### About this exercise
How do the lines below between the ones holding "<th>ATTRIBUTES</th>" and "<td>REPORT COVERAGE</td>", inclusive, read? Give them again exactly, with no other lines.
***
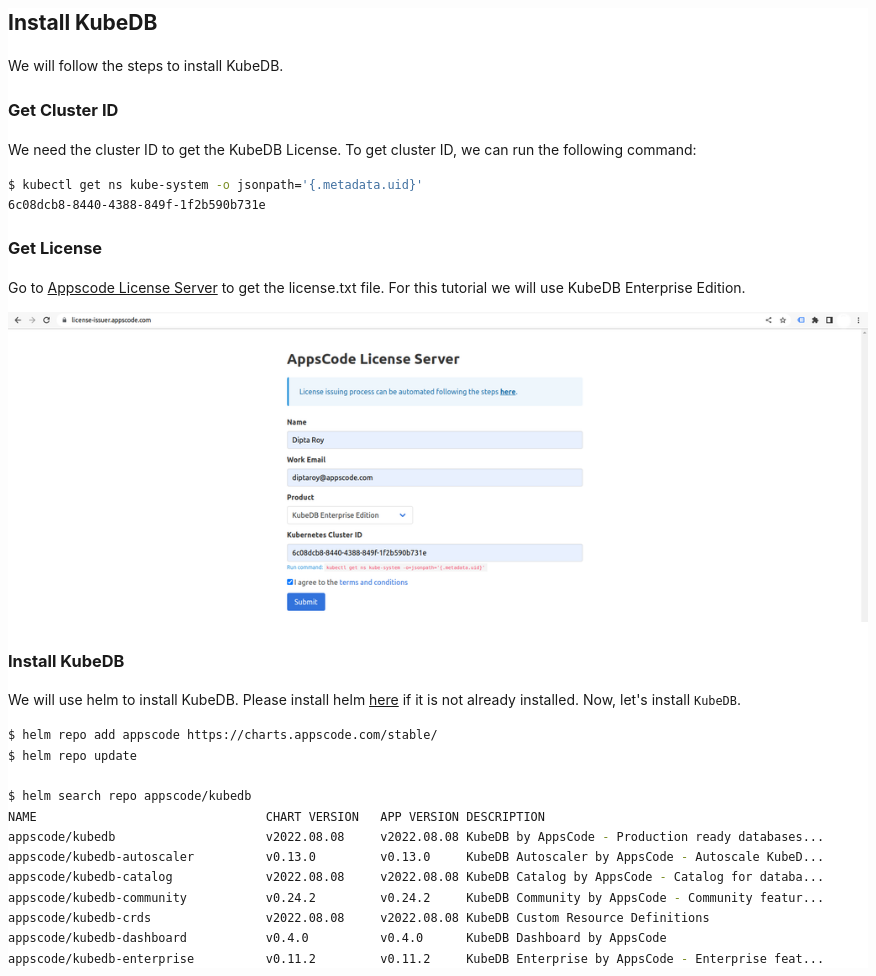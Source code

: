 ## Install KubeDB

We will follow the steps to install KubeDB.

### Get Cluster ID

We need the cluster ID to get the KubeDB License.
To get cluster ID, we can run the following command:

```bash
$ kubectl get ns kube-system -o jsonpath='{.metadata.uid}'
6c08dcb8-8440-4388-849f-1f2b590b731e
```

### Get License

Go to [Appscode License Server](https://license-issuer.appscode.com/) to get the license.txt file. For this tutorial we will use KubeDB Enterprise Edition.

![License Server](AppscodeLicense.png)

### Install KubeDB

We will use helm to install KubeDB. Please install helm [here](https://helm.sh/docs/intro/install/) if it is not already installed.
Now, let's install `KubeDB`.

```bash
$ helm repo add appscode https://charts.appscode.com/stable/
$ helm repo update

$ helm search repo appscode/kubedb
NAME                              	CHART VERSION	APP VERSION	DESCRIPTION                                       
appscode/kubedb                   	v2022.08.08  	v2022.08.08	KubeDB by AppsCode - Production ready databases...
appscode/kubedb-autoscaler        	v0.13.0      	v0.13.0    	KubeDB Autoscaler by AppsCode - Autoscale KubeD...
appscode/kubedb-catalog           	v2022.08.08  	v2022.08.08	KubeDB Catalog by AppsCode - Catalog for databa...
appscode/kubedb-community         	v0.24.2      	v0.24.2    	KubeDB Community by AppsCode - Community featur...
appscode/kubedb-crds              	v2022.08.08  	v2022.08.08	KubeDB Custom Resource Definitions                
appscode/kubedb-dashboard         	v0.4.0       	v0.4.0     	KubeDB Dashboard by AppsCode                      
appscode/kubedb-enterprise        	v0.11.2      	v0.11.2    	KubeDB Enterprise by AppsCode - Enterprise feat...
```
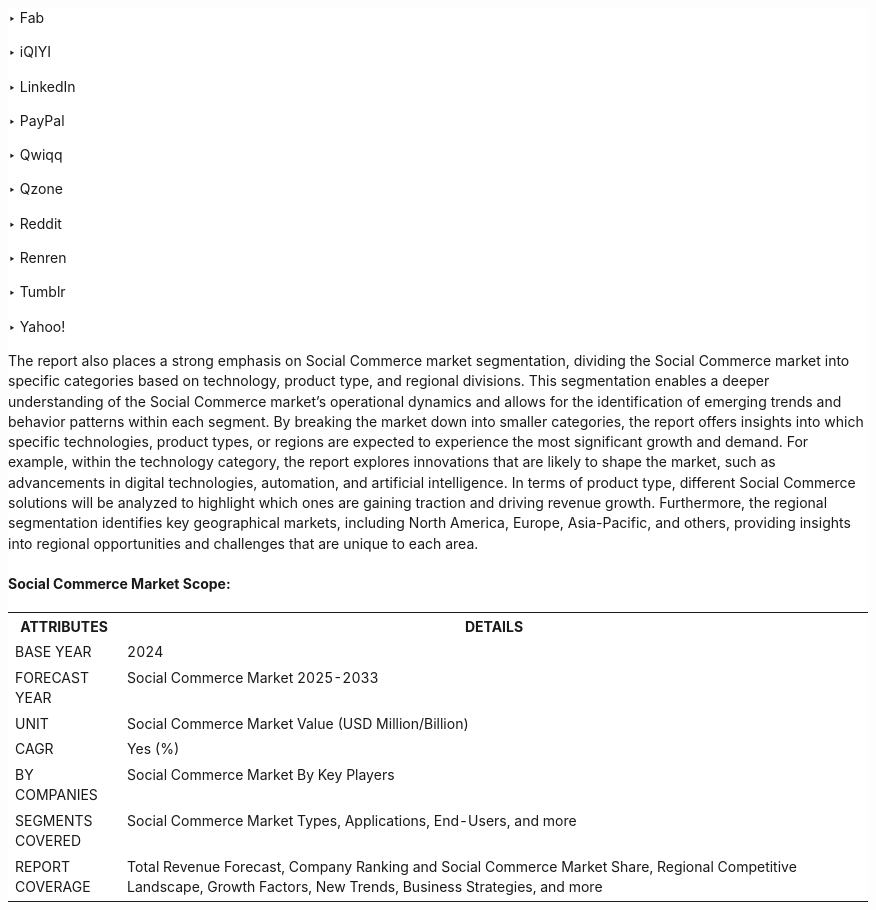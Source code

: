 ‣ Fab

‣ iQIYI

‣ LinkedIn

‣ PayPal

‣ Qwiqq

‣ Qzone

‣ Reddit

‣ Renren

‣ Tumblr

‣ Yahoo!

The report also places a strong emphasis on Social Commerce market segmentation, dividing the Social Commerce market into specific categories based on technology, product type, and regional divisions. This segmentation enables a deeper understanding of the Social Commerce market’s operational dynamics and allows for the identification of emerging trends and behavior patterns within each segment. By breaking the market down into smaller categories, the report offers insights into which specific technologies, product types, or regions are expected to experience the most significant growth and demand. For example, within the technology category, the report explores innovations that are likely to shape the market, such as advancements in digital technologies, automation, and artificial intelligence. In terms of product type, different Social Commerce solutions will be analyzed to highlight which ones are gaining traction and driving revenue growth. Furthermore, the regional segmentation identifies key geographical markets, including North America, Europe, Asia-Pacific, and others, providing insights into regional opportunities and challenges that are unique to each area.

<h4>Social Commerce Market Scope:</h4>
<table>
<tr>
<th>ATTRIBUTES</th>
<th>DETAILS</th>
</tr>
<tr>
<td>BASE YEAR</td>
<td>2024</td>
</tr>
<tr>
<td>FORECAST YEAR</td>
<td>Social Commerce Market 2025-2033</td>
</tr>
<tr>
<td>UNIT</td>
<td>Social Commerce Market Value (USD Million/Billion)</td>
<tr>
<td>CAGR</td>
<td>Yes (%)</td>
</tr>
</tr>
<tr>
<td>BY COMPANIES</td>
<td>Social Commerce Market By Key Players</td>
</tr>
<tr>
<td>SEGMENTS COVERED</td>
<td>Social Commerce Market Types, Applications, End-Users, and more</td>
</tr>
<tr>
<td>REPORT COVERAGE</td>
<td>Total Revenue Forecast, Company Ranking and Social Commerce Market Share, Regional Competitive Landscape, Growth Factors, New Trends, Business Strategies, and more</td>
</tr>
***
### Written solution
<th>ATTRIBUTES</th>
<th>DETAILS</th>
</tr>
<tr>
<td>BASE YEAR</td>
<td>2024</td>
</tr>
<tr>
<td>FORECAST YEAR</td>
<td>Social Commerce Market 2025-2033</td>
</tr>
<tr>
<td>UNIT</td>
<td>Social Commerce Market Value (USD Million/Billion)</td>
<tr>
<td>CAGR</td>
<td>Yes (%)</td>
</tr>
</tr>
<tr>
<td>BY COMPANIES</td>
<td>Social Commerce Market By Key Players</td>
</tr>
<tr>
<td>SEGMENTS COVERED</td>
<td>Social Commerce Market Types, Applications, End-Users, and more</td>
</tr>
<tr>
<td>REPORT COVERAGE</td>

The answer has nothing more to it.